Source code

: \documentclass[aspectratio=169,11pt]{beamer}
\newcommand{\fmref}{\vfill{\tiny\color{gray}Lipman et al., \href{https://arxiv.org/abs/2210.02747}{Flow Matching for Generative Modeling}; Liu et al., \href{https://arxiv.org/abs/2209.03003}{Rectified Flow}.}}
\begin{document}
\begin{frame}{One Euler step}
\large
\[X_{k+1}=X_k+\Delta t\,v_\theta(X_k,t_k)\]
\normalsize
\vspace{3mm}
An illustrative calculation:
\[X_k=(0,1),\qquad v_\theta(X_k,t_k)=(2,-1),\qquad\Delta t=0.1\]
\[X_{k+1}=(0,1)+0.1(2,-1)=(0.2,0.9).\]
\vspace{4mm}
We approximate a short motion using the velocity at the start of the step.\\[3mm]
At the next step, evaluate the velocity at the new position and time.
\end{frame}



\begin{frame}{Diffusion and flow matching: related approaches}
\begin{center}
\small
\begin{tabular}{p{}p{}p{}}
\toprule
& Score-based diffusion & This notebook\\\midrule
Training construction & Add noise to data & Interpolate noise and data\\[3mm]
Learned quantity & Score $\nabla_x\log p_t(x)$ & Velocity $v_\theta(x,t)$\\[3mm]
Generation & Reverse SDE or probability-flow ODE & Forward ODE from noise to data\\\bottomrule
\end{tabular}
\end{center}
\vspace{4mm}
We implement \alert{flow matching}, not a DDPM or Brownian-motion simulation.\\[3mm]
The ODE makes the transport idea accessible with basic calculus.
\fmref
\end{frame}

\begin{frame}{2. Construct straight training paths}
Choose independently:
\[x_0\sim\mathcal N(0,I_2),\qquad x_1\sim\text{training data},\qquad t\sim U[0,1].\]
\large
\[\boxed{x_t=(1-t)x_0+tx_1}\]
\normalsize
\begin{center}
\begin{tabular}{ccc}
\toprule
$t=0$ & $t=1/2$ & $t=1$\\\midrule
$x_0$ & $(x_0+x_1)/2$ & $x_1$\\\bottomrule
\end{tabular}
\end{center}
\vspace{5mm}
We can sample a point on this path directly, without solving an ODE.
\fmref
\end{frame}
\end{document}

###

TASK DIRECTIONS:
Using the material above, gather every line that includes "Score".

REPLY:
& Score-based diffusion & This notebook\\\midrule
Learned quantity & Score $\nabla_x\log p_t(x)$ & Velocity $v_\theta(x,t)$\\[3mm]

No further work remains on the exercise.